So, what can I share about homeschooling highschoolers with those coming behind me?
Well, firstly and most importantly, stop worrying.
Work with the day in front of you and enjoy it.
Worrying won’t help at all, unless you’re aiming on going grey early.
Secondly, highschool takes more time so prepare to spend a good chunk of the day working.
If you are able to finish highschol work in half a day, you aren’t doing enough.
When your kids reach the highschool years, their work expectations need to increase.
They need to be reading harder books, writing longer more complex essays and studying more rigorous topics.
That’s just the nature of highschool work.
This is partly why I find it more difficult to blog nowadays.
I have less time and the work that we’re completely isn’t as photogenic,
but I assure you that our days, while not visually interesting, are mentally interesting.
Now, for the most common question, “How do I teach all of those senior subjects?
There are two parts to my answer.
Firstly, you don’t have to teach all of those difficult subjects if you can’t or don’t wish to.
There are so many resources to help homeschoolers.
Online classes, tutors, dvd courses and more.
Secondly, my own approach has been to work alongside my children, especially for Math.
It’s been a long time since I studied senior Math subjects
so I’d really struggle to teach or help my boys if I wasn’t in the midst of it with them.
I look over the exercise beforehand and I also use youtube videos to help me understand and teach new topics.
Then I sit beside my boys and actually complete the exercises alongside them.
Yes, I have my own exercise book!
Its great for my brain and it means that I can easily help my boys when they struggle
(and they can help me too!)
I work alongside my boys for a number of subjects.
This is probably where I’m very different to most homeschoolers.
It’s common for homeschooled highschoolers to be given their textbooks and a schedule
and be sent to their rooms to teach themselves using their materials.
The idea is that this approach encourages independent learning hence self-education.
Those things are great, however, I have a different priority at this stage in the learning process – mentorship.
A mentorship is a relationship where a more knowledgeable and experienced person
guides or teaches a lesser knowledgeable and experienced person.
I think a mentor, or a teacher, better educates a student than self-education,
particularly at this stage in life.
Not to undervalue independent learning, however, if I have a choice, and I do, I’d want someone to teach me.
Consider having to build a car from scratch.
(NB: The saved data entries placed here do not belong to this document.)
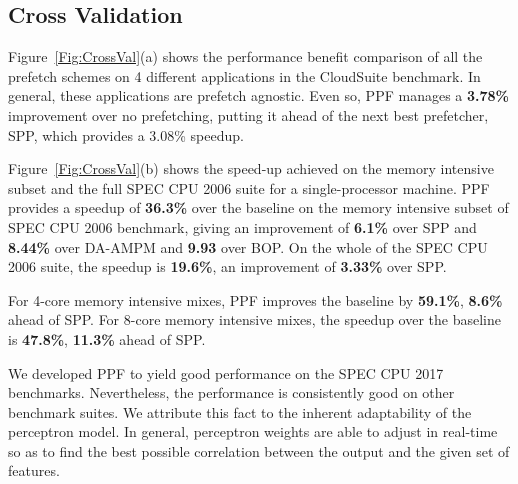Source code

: \subsection{Cross Validation}
\label{Results-CrossVal}

%
%

Figure~\ref{Fig:CrossVal}(a) shows the performance benefit comparison of all
the prefetch schemes on 4 different applications in the CloudSuite benchmark.
In general, these applications are prefetch agnostic. Even so, PPF manages a
\textbf{3.78\%} improvement over no prefetching, putting it ahead of the next
best prefetcher, SPP, which provides a 3.08\% speedup.

Figure~\ref{Fig:CrossVal}(b) shows the speed-up achieved 
on the memory intensive subset and the full SPEC CPU 2006 suite for a
single-processor machine. 
PPF provides a speedup of \textbf{36.3\%} over the baseline on the 
memory intensive subset of SPEC CPU
2006 benchmark, giving an improvement of \textbf{6.1\%} over SPP and
\textbf{8.44\%} over DA-AMPM and \textbf{9.93} over BOP. On the whole of 
the SPEC CPU 2006 suite, the speedup is \textbf{19.6\%}, an improvement 
of \textbf{3.33\%} over SPP.

For 4-core memory intensive mixes, PPF improves the baseline by
\textbf{59.1\%}, \textbf{8.6\%} ahead of SPP. For 8-core memory intensive
mixes, the speedup over the baseline is \textbf{47.8\%}, \textbf{11.3\%} ahead
of SPP.

We developed PPF to yield good performance on the SPEC CPU 2017 benchmarks.
Nevertheless, the performance is consistently good on other benchmark suites.
We attribute this fact to the inherent adaptability of the perceptron model.
In general, perceptron weights are able to adjust in real-time so as to find
the best possible correlation between the output and the given set of
features.
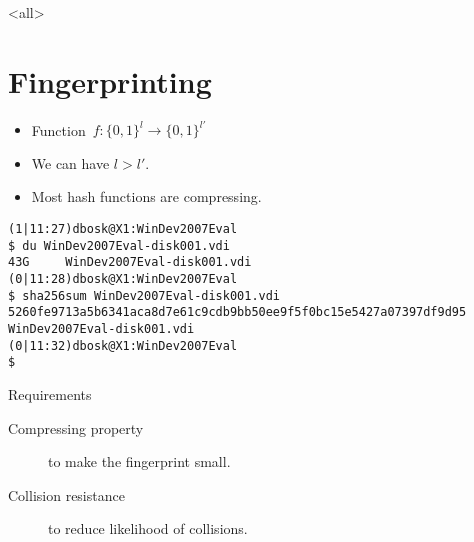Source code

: \mode*

\mode<all>{}


\section{Fingerprinting}

\begin{frame}
  \begin{definition}[Compressing]
    \begin{itemize}
      \item Function~\(f\colon \{0, 1\}^{l}\to \{0, 1\}^{l'}\)
      \item We can have \(l > l'\).
    \end{itemize}
  \end{definition}

  \pause

  \begin{remark}
    \begin{itemize}
      \item Most hash functions are compressing.
    \end{itemize}
  \end{remark}
\end{frame}

\begin{frame}[fragile]
  \begin{example}[Compressing]
    \begin{itemize}
      \begin{verbatim}
(1|11:27)dbosk@X1:WinDev2007Eval
$ du WinDev2007Eval-disk001.vdi
43G     WinDev2007Eval-disk001.vdi
(0|11:28)dbosk@X1:WinDev2007Eval
$ sha256sum WinDev2007Eval-disk001.vdi
5260fe9713a5b6341aca8d7e61c9cdb9bb50ee9f5f0bc15e5427a07397df9d95  WinDev2007Eval-disk001.vdi
(0|11:32)dbosk@X1:WinDev2007Eval
$
      \end{verbatim}
    \end{itemize}
  \end{example}
\end{frame}

\begin{frame}
  \begin{block}{Requirements}
    \begin{description}
      \item[Compressing property] to make the fingerprint small.
      \item[Collision resistance] to reduce likelihood of collisions.
    \end{description}
  \end{block}
\end{frame}

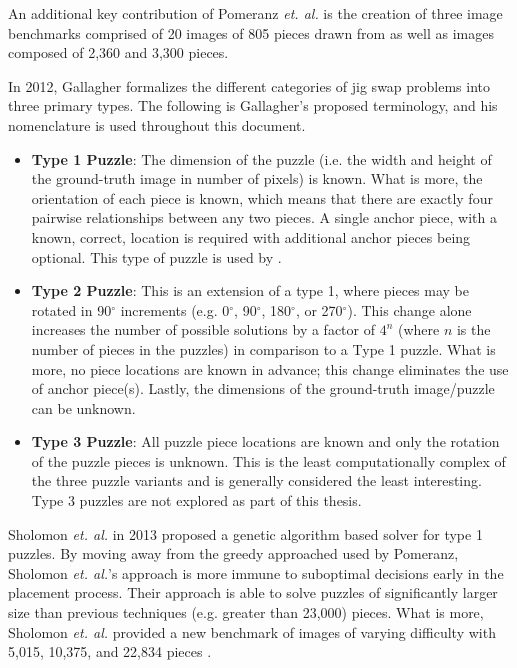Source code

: \documentclass{report}
\newcommand{\numbwithdegreesymbol}[1]{#1$^\circ$}
\begin{document}
An additional key contribution of Pomeranz \textit{et. al.} is the creation of three image benchmarks comprised of 20 images of 805 pieces drawn from \cite{mcgillImageDatabase} as well as images composed of 2,360 and 3,300 pieces.

In 2012, Gallagher \cite{gallagher2012} formalizes the different categories of jig swap problems into three primary types.  The following is Gallagher's proposed terminology, and his nomenclature is used throughout this document.

\begin{itemize}

	\item \textbf{Type 1 Puzzle}: The dimension of the puzzle (i.e. the width and height of the ground-truth image in number of pixels) is known.  What is more, the orientation of each piece is known, which means that there are exactly four pairwise relationships between any two pieces.  A single anchor piece, with a known, correct, location is required with additional anchor pieces being optional.  This type of puzzle is used by \cite{cho2010, pomeranz2011}.
	
	\item \textbf{Type 2 Puzzle}: This is an extension of a type 1, where pieces may be rotated in \numbwithdegreesymbol{90} increments (e.g. \numbwithdegreesymbol{0}, \numbwithdegreesymbol{90}, \numbwithdegreesymbol{180}, or \numbwithdegreesymbol{270}).  This change alone increases the number of possible solutions by a factor of $4^n$ (where $n$ is the number of pieces in the puzzles) in comparison to a Type 1 puzzle.  What is more, no piece locations are known in advance; this change eliminates the use of anchor piece(s).  Lastly, the dimensions of the ground-truth image/puzzle can be unknown.
	
	\item \textbf{Type 3 Puzzle}: All puzzle piece locations are known and only the rotation of the puzzle pieces is unknown.  This is the least computationally complex of the three puzzle variants and is generally considered the least interesting.  Type 3 puzzles are not explored as part of this thesis.

\end{itemize}

Sholomon \textit{et. al.} \cite{sholomon2013} in 2013 proposed a genetic algorithm based solver for type 1 puzzles.  By moving away from the greedy approached used by Pomeranz, Sholomon \textit{et. al.}'s approach is more immune to suboptimal decisions early in the placement process. Their approach is able to solve puzzles of significantly larger size than previous techniques (e.g. greater than 23,000) pieces.  What is more, Sholomon \textit{et. al.} provided a new benchmark of images of varying difficulty with 5,015, 10,375, and 22,834 pieces \cite{sholomonBenchmarkImages}.
\end{document}
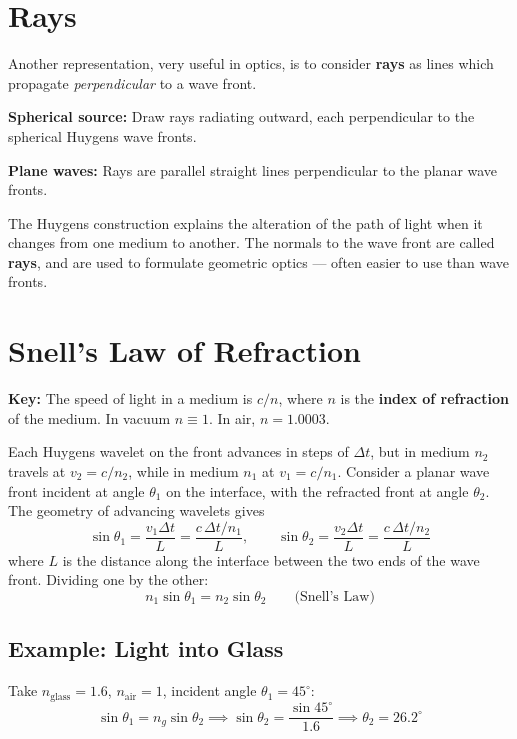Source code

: \documentclass[11pt]{report}
\begin{document}
\section{Rays}

Another representation, very useful in optics, is to consider \textbf{rays} as lines which propagate \emph{perpendicular} to a wave front.

\textbf{Spherical source:} Draw rays radiating outward, each perpendicular to the spherical Huygens wave fronts.

\textbf{Plane waves:} Rays are parallel straight lines perpendicular to the planar wave fronts.

The Huygens construction explains the alteration of the path of light when it changes from one medium to another. The normals to the wave front are called \textbf{rays}, and are used to formulate geometric optics --- often easier to use than wave fronts.

\section{Snell's Law of Refraction}

\textbf{Key:} The speed of light in a medium is $c/n$, where $n$ is the \textbf{index of refraction} of the medium. In vacuum $n \equiv 1$. In air, $n = 1.0003$.

Each Huygens wavelet on the front advances in steps of $\Delta t$, but in medium $n_2$ travels at $v_2 = c/n_2$, while in medium $n_1$ at $v_1 = c/n_1$. Consider a planar wave front incident at angle $\theta_1$ on the interface, with the refracted front at angle $\theta_2$. The geometry of advancing wavelets gives
\begin{equation}
\sin\theta_1 = \frac{v_1 \Delta t}{L} = \frac{c\,\Delta t/n_1}{L}, \qquad \sin\theta_2 = \frac{v_2\Delta t}{L} = \frac{c\,\Delta t/n_2}{L}
\end{equation}
where $L$ is the distance along the interface between the two ends of the wave front. Dividing one by the other:
\begin{equation}
\boxed{n_1 \sin\theta_1 = n_2 \sin\theta_2 \qquad \text{(Snell's Law)}}
\end{equation}

\subsection*{Example: Light into Glass}

Take $n_{\text{glass}} = 1.6$, $n_{\text{air}} = 1$, incident angle $\theta_1 = 45^\circ$:
\begin{equation}
\sin\theta_1 = n_g \sin\theta_2 \implies \sin\theta_2 = \frac{\sin 45^\circ}{1.6} \implies \theta_2 = 26.2^\circ
\end{equation}
\end{document}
Which would you prefer?
Having an teacher guide and instruct you or teaching yourself with a textbook?
I know which I would choose for myself, so I want my children to have that same advantage.
Having someone to guide and instruct them, also gives them someone to discuss and converse with.
Dialogue is a vital component of learning.
Explaining, questioning, elaborating, debating – these are all part of a good education.
Highschool is also a time when our children need people around them.
It is not a good time for them to be alone.
They crave social interaction so spend time doing things with them
and make sure they have plenty of time with their friends.
Another thing I don’t do that other homeschoolers may do is narrow our subject selection in the senior years.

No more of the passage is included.